I packed up the rest of my house and as requested stopped at my landlord's house for a surprise goodbye party with neighbors. We drank mate and eventually got to pizza and soda. Another close friend with a truck pulled up in the middle of the party to join, signalling that it was time to leave my barrio and more specifically my house for the very last time. After tearful goodbyes with my neighbors, especially the kids, I went and picked the final swiss chard and squash in my garden and loaded the last of my bags in my friend's truck. One last run through, and it was time to close the door on my home and my life in San Luis. No bother wiping the tears, still more to come.
The ride away was tough but once we got to my friend's everything was so new and bright it was hard to be too sad. I had a dinner invite at my host family's house, so I headed over just as the new volunteers coming to replace me rolled in on the bus. The spread at my host family's was HUGE with chicken, beef, and chorizo, salad and mandio too! Yummy! My "nieces" ran around the table, we played with our food, and talked about future plans. Most of all, we laughed and joked about our years together. Sooner than later, it was all over and I was saying goodby to my host brothers, sisters, family and my first home in Yuty. No bother wiping the tears, still more to come.
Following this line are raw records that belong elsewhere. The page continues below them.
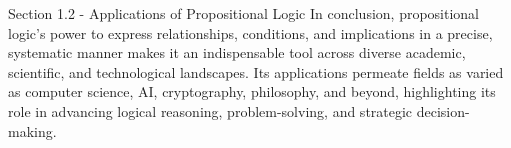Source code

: \begin{notes}{Section 1.2 - Applications of Propositional Logic}
    In conclusion, propositional logic's power to express relationships, conditions, and implications in a precise, systematic manner makes it an indispensable tool across diverse academic, scientific, and technological landscapes. 
    Its applications permeate fields as varied as computer science, AI, cryptography, philosophy, and beyond, highlighting its role in advancing logical reasoning, problem-solving, and strategic decision-making.
\end{notes}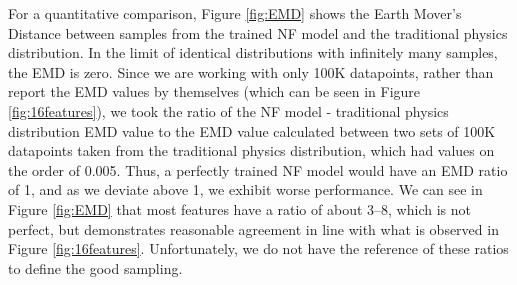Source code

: For a quantitative comparison, Figure \ref{fig:EMD} shows the Earth Mover's Distance between samples from the trained NF model and the traditional physics distribution. In the limit of identical distributions with infinitely many samples, the EMD is zero. Since we are working with only 100K datapoints, rather than report the EMD values by themselves (which can be seen in Figure \ref{fig:16features}), we took the ratio of the NF model - traditional physics distribution EMD value to the EMD value calculated between two sets of 100K datapoints taken from the traditional physics distribution, which had values on the order of 0.005. Thus, a perfectly trained NF model would have an EMD ratio of 1, and as we deviate above 1, we exhibit worse performance. We can see in Figure \ref{fig:EMD} that most features have a ratio of about 3--8, which is not perfect, but demonstrates reasonable agreement in line with what is observed in Figure \ref{fig:16features}. Unfortunately, we do not have the reference of these ratios to define the good sampling.

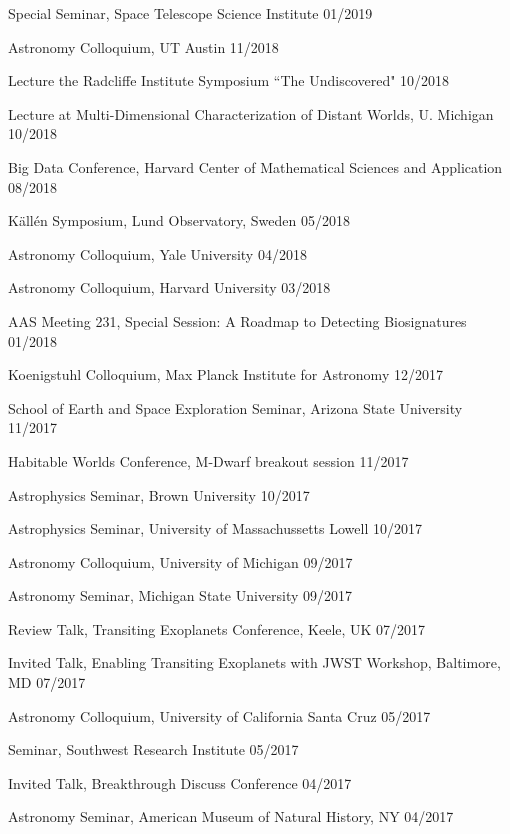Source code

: \documentclass[12pt,letterpaper]{article}
\begin{document}
\begin{list}{}{\cvlist}
\item {Special Seminar, Space Telescope Science Institute \hfill 01/2019}
\item {Astronomy Colloquium, UT Austin \hfill 11/2018}
\item {Lecture the Radcliffe Institute Symposium ``The Undiscovered" \hfill 10/2018}
\item {Lecture at Multi-Dimensional Characterization of Distant Worlds, U. Michigan \hfill 10/2018}
\item {Big Data Conference, Harvard Center of Mathematical Sciences and Application \hfill 08/2018}
\item {K\"{a}ll\'{e}n Symposium, Lund Observatory, Sweden \hfill 05/2018}
\item {Astronomy Colloquium, Yale University \hfill 04/2018}
\item{Astronomy Colloquium, Harvard University \hfill 03/2018}
\item {AAS Meeting 231, Special Session: A Roadmap to Detecting Biosignatures \hfill 01/2018}
\item {Koenigstuhl Colloquium, Max Planck Institute for Astronomy \hfill 12/2017}
\item {School of Earth and Space Exploration Seminar, Arizona State University \hfill 11/2017}
\item {Habitable Worlds Conference, M-Dwarf breakout session \hfill 11/2017}
\item {Astrophysics Seminar, Brown University \hfill 10/2017}
\item {Astrophysics Seminar, University of Massachussetts Lowell \hfill 10/2017}
\item {Astronomy Colloquium, University of Michigan \hfill 09/2017}
\item {Astronomy Seminar, Michigan State University \hfill 09/2017}
\item {Review Talk, Transiting Exoplanets Conference, Keele, UK \hfill 07/2017}
\item {Invited Talk, Enabling Transiting Exoplanets with JWST Workshop, Baltimore, MD \hfill 07/2017}
\item {Astronomy Colloquium, University of California Santa Cruz \hfill 05/2017}
\item {Seminar, Southwest Research Institute \hfill 05/2017}
\item {Invited Talk, Breakthrough Discuss Conference \hfill 04/2017}
\item {Astronomy Seminar, American Museum of Natural History, NY \hfill 04/2017}

\end{list}
\end{document}
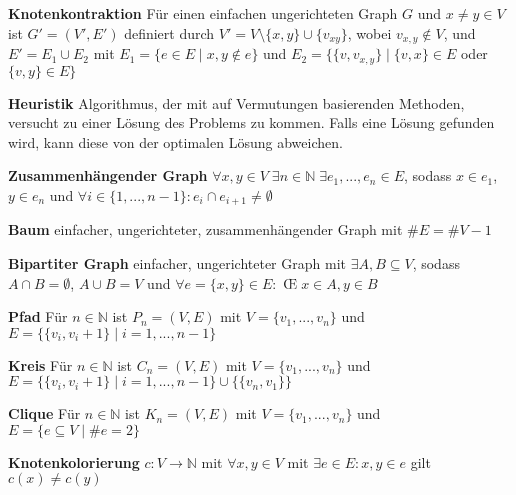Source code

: \documentclass{article}
\begin{document}
	\hangindent=1.5cm 
	\textbf{Knotenkontraktion} \newline
	Für einen einfachen ungerichteten Graph $G$ und $x \neq y \in V$ ist $G'=(V',E')$ definiert durch $V' = V \setminus \{x,y\} \cup \{v_{xy}\}$, wobei $v_{x,y} \notin V$, und $E' = E_1 \cup E_2$ mit $E_1 = \{e \in E \mid x,y \notin e\}$ und $E_2 = \{\{v, v_{x,y}\} \mid \{v,x\} \in E $ oder $ \{v,y\} \in E\}$
	
	
	\hangindent=1.5cm 
	\textbf{Heuristik} \newline
	Algorithmus, der mit auf Vermutungen basierenden Methoden, versucht zu einer Lösung des Problems zu kommen. Falls eine Lösung gefunden wird, kann diese von der optimalen Lösung abweichen.
	
	\hangindent=1.5cm 
	\textbf{Zusammenhängender Graph} \newline
	$\forall x,y \in V \;\exists n \in \mathbb N \;\exists e_1, ..., e_n \in E$, sodass $x \in e_1$, $y \in e_n$ und $\forall i \in \{1, ..., n-1\}: e_i \cap e_{i+1} \neq \emptyset$
	
	\hangindent=1.5cm 
	\textbf{Baum} \newline
	einfacher, ungerichteter, zusammenhängender Graph mit $\# E = \#V-1$
	
	\hangindent=1.5cm 
	\textbf{Bipartiter Graph} \newline
	einfacher, ungerichteter Graph mit $\exists A,B \subseteq V$, sodass $A \cap B = \emptyset$, $A \cup B = V$ und $\forall e = \{x,y\} \in E:$ \OE $\; x \in A, y \in B$
	
	\hangindent=1.5cm 
	\textbf{Pfad} \newline
	Für $n \in \mathbb N$ ist $P_n = (V,E)$ mit $V = \{v_1, ..., v_n\}$ und $E = \{\{v_i, v_i+1\} \mid i = 1, ..., n-1\}$
	
	\hangindent=1.5cm 
	\textbf{Kreis} \newline
	Für $n \in \mathbb N$ ist $C_n = (V,E)$ mit $V = \{v_1, ..., v_n\}$ und $E = \{\{v_i, v_i+1\} \mid i = 1, ..., n-1\} \cup \{\{v_n, v_1\}\}$
	
	\hangindent=1.5cm 
	\textbf{Clique} \newline
	Für $n \in \mathbb N$ ist $K_n = (V,E)$ mit $V = \{v_1, ..., v_n\}$ und $E = \{e \subseteq V \mid \#e = 2\}$
	
	
	\hangindent=1.5cm 
	\textbf{Knotenkolorierung} \newline
	$c: V \to \mathbb N$ mit $\forall x,y \in V$ mit $\exists e \in E: x,y \in e$ gilt $c(x) \neq c(y)$
	
\end{document}
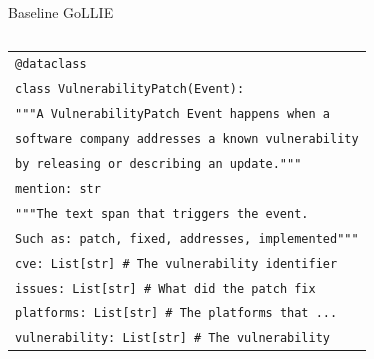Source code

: \documentclass[
    11pt,
    notheorems,
    xcolor={dvipsnames},
    hyperref={
        pdfstartview=FitH, 
        pdftitle={Ikasketa-adibide urriko Informazio-Erauzketa}, 
        pdfauthor={Oscar Sainz Jimenez}, 
        citecolor=secondary, 
    }
]{beamer}
\begin{document}
\begin{frame}
\begin{block}{Baseline \hspace{14.5em}GoLLIE}
\begin{columns}[t]
\begin{column}{0.58\textwidth}
                \begin{table}
                    \vspace{-3.5em}
                    \begin{tabular}{p{\textwidth}}
                        \texttt{\small\textcolor{github-purple}{@dataclass}}                                                                              \\
                        \texttt{\small\textcolor{github-red}{class} \textcolor{github-dark-red}{VulnerabilityPatch}(\textcolor{github-dark-red}{Event}):} \\
                        \texttt{\small\textcolor{github-blue}{\quad """A VulnerabilityPatch Event happens when a}}                                        \\
                        \texttt{\small\textcolor{github-blue}{\quad software company addresses a known vulnerability}}                                    \\
                        \texttt{\small\textcolor{github-blue}{\quad by releasing or describing an update."""}}                                            \\
                        \texttt{\small\quad mention: str}                                                                                                 \\
                        \texttt{\small\textcolor{github-blue}{\quad """The text span that triggers the event.}}                                           \\
                        \texttt{\small\textcolor{github-blue}{\quad Such as: patch, fixed, addresses, implemented"""}}                                    \\
                        \texttt{\small\quad cve: \textcolor{github-dark-red}{List}[str] \textcolor{github-gray}{\# The vulnerability identifier}}         \\
                        \texttt{\small\quad issues: \textcolor{github-dark-red}{List}[str] \textcolor{github-gray}{\# What did the patch fix}}            \\
                        \texttt{\small\quad platforms: \textcolor{github-dark-red}{List}[str] \textcolor{github-gray}{\# The platforms that ...}}         \\
                        \texttt{\small\quad vulnerability: \textcolor{github-dark-red}{List}[str] \textcolor{github-gray}{\# The vulnerability}}          \\

\end{tabular}
\end{table}
\end{column}
\end{columns}
\end{block}
\end{frame}
\end{document}
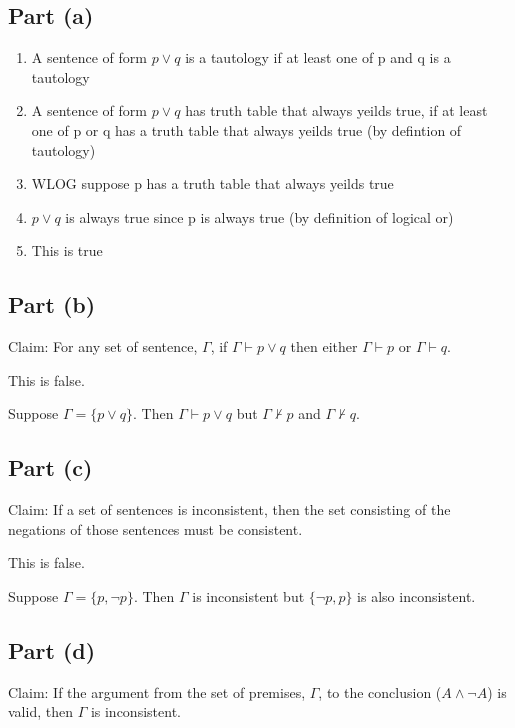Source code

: \documentclass[12pt]{article}
\begin{document}
\subsection*{Part (a)}

\begin{enumerate}
    \item A sentence of form $p \lor q$ is a tautology if at least one of p and q is a tautology
    \item A sentence of form $p \lor q$ has truth table that always yeilds true, if at least one of p or q has a truth table that always yeilds true (by defintion of tautology)
    \item WLOG suppose p has a truth table that always yeilds true
    \item $p \lor q$ is always true since p is always true (by definition of logical or)
    \item This is true
\end{enumerate}

\subsection*{Part (b)}

Claim: For any set of sentence, $\Gamma$, if $\Gamma \vdash p \lor q$ then either $\Gamma \vdash p$ or $\Gamma \vdash q$.

This is false.

Suppose $\Gamma = \{p \lor q\}$. Then $\Gamma \vdash p \lor q$ but $\Gamma \nvdash p$ and $\Gamma \nvdash q$.


\subsection*{Part (c)}

Claim: If a set of sentences is inconsistent, then the set consisting of the negations of those sentences must be consistent. 

This is false.

Suppose $\Gamma = \{p, \lnot p\}$. Then $\Gamma$ is inconsistent but $\{\lnot p, p\}$ is also inconsistent.


\subsection*{Part (d)}

Claim: If the argument from the set of premises, $\Gamma$, to the conclusion ($A \land \lnot A$) is valid, then $\Gamma$ is inconsistent. 
\end{document}
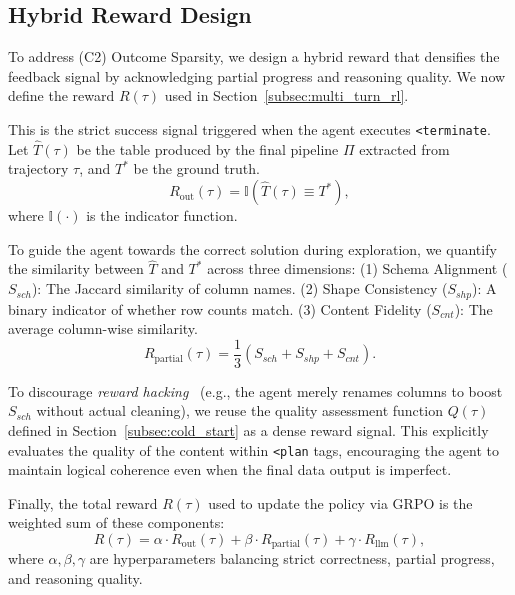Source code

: \subsection{Hybrid Reward Design}
\label{subsec:reward}


To address (C2) Outcome Sparsity, we design a hybrid reward that densifies the feedback signal by acknowledging partial progress and reasoning quality.
We now define the reward $ R(\tau) $ used in Section~\ref{subsec:multi_turn_rl}.

This is the strict success signal triggered when the agent executes \texttt{<terminate}. Let $\hat{T}(\tau)$ be the table produced by the final pipeline $\Pi$ extracted from trajectory $\tau$, and $T^*$ be the ground truth.
$$
R_{\text{out}}(\tau) = \mathbb{I}(\hat{T}(\tau) \equiv T^*),
$$
where $\mathbb{I}(\cdot)$ is the indicator function.

To guide the agent towards the correct solution during exploration, we quantify the similarity between $\hat{T}$ and $T^*$ across three dimensions:
(1) {Schema Alignment} ($S_{sch}$): The Jaccard similarity of column names.
(2) {Shape Consistency} ($S_{shp}$): A binary indicator of whether row counts match.
(3) {Content Fidelity} ($S_{cnt}$): The average column-wise similarity.
$$
R_{\text{partial}}(\tau) = \frac{1}{3}(S_{sch} + S_{shp} + S_{cnt}).
$$

To discourage \textit{reward hacking}~\cite{taylor2025school} (e.g., the agent merely renames columns to boost $S_{sch}$ without actual cleaning), we reuse the quality assessment function $Q(\tau)$ defined in Section~\ref{subsec:cold_start} as a dense reward signal. This explicitly evaluates the quality of the content within \texttt{<plan} tags, encouraging the agent to maintain logical coherence even when the final data output is imperfect.


Finally, the total reward $R(\tau)$ used to update the policy via GRPO is the weighted sum of these components:
$$
R(\tau) = \alpha \cdot R_{\text{out}}(\tau) + \beta \cdot R_{\text{partial}}(\tau) + \gamma \cdot R_{\text{llm}}(\tau),
$$
where $\alpha, \beta, \gamma$ are hyperparameters balancing strict correctness, partial progress, and reasoning quality.


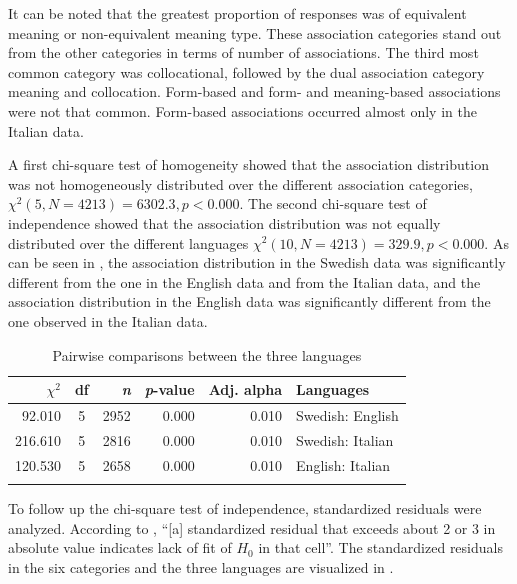 \documentclass[output=paper,colorlinks,citecolor=brown,nonflat]{langsci/langscibook}
\begin{document}
It can be noted that the greatest proportion of responses was of equivalent meaning or non-equivalent meaning type. These association categories stand out from the other categories in terms of number of associations. The third most common category was collocational, followed by the dual association category meaning and collocation. Form-based and form- and meaning-based associations were not that common. Form-based associations occurred almost only in the Italian data.

A first chi-square test of homogeneity showed that the association distribution was not homogeneously distributed over the different association categories, $\chi^2 (5, N = 4213) = 6302.3, p <0.000$. The second chi-square test of independence showed that the association distribution was not equally distributed over the different languages  $\chi^2(10, N = 4213) = 329.9, p <0.000$. As can be seen in , the association distribution in the Swedish data was significantly different from the one in the English data and from the Italian data, and the association distribution in the English data was significantly different from the one observed in the Italian data.

\begin{table}[p]
    \begin{tabular}{rcrrrl}
    \lsptoprule
         $\chi^2$ & df & \textit{n} & \textit{p}-value & Adj. alpha & Languages\\
    \midrule
        92.010 & 5 & 2952 & 0.000 & 0.010 & Swedish: English\\
        216.610 & 5 & 2816 & 0.000 & 0.010 & Swedish: Italian\\
        120.530 & 5 & 2658 & 0.000 & 0.010 & English: Italian\\
    \lspbottomrule
    \end{tabular}
    \caption{Pairwise comparisons between the three languages}
    \label{tab:gudmundson:3}
\end{table}

To follow up the chi-square test of independence, standardized residuals were analyzed. According to \citet[81]{Agresti2013}, “[a] standardized residual that exceeds about 2 or 3 in absolute value indicates lack of fit of $H_0$ in that cell”. The standardized residuals in the six categories and the three languages are visualized in .
\end{document}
I then had a final dinner at my friend's house with the new volunteers to tie up all lose ends and turn over my projects. I laughed- MORE meat and salad. Yikes! We laughed, my jaw was hurting already from all the chewing. My new travel adventures with a friend from the UK in mind, we told travel nightmares and hoped for the best. We wandered into bed rather dazed, all of us embarking on new lives. I slept very little that last night and woke up a zombie to the world, staggering to the shower and nearly falling asleep in the luke-warm water. I pushed on to breakfast with my last goodbyes to follow. It was a long morning until that 9am bus. First, bye to my follow-up volunteers with "good lucks" all around. I felt good leaving my projects in capable hands. Then bye to my friend as she dropped me off for a final goodbye to my site-mate. I ran to visit my host sister and roommate on the way to the bus terminal where my best friend, boyfriend, and coworkers from the comedor waited for last hugs goodbye. Final gifts exchanged, hugs and kisses to everyone, and there I was on the bus passing the plaza... the commercial center... the yerba factory... the fields... one last time. By now the full-fledged tears were running down my cheeks. I couldn't bear it any longer as I peered out the windows through my self-produced blur at my little spot on the map- My YUTY. I burst into sobs as we drove away on the red, dust-filled highway north. For the next hour or so I continued to reminisce and wish this wasn't a real goodbye. The bus driver, clearly concerned was sweet enough to give me a free ticket to the capital, "Don't worry," he said, "You just need to relax that's all." Tranquilo, indeed the only way forward. My mood was somber until after 3.5 long hours we hit the pavement and the modern world of Latin America. I finally dried my eyes.
The saddest bits over, time to move on.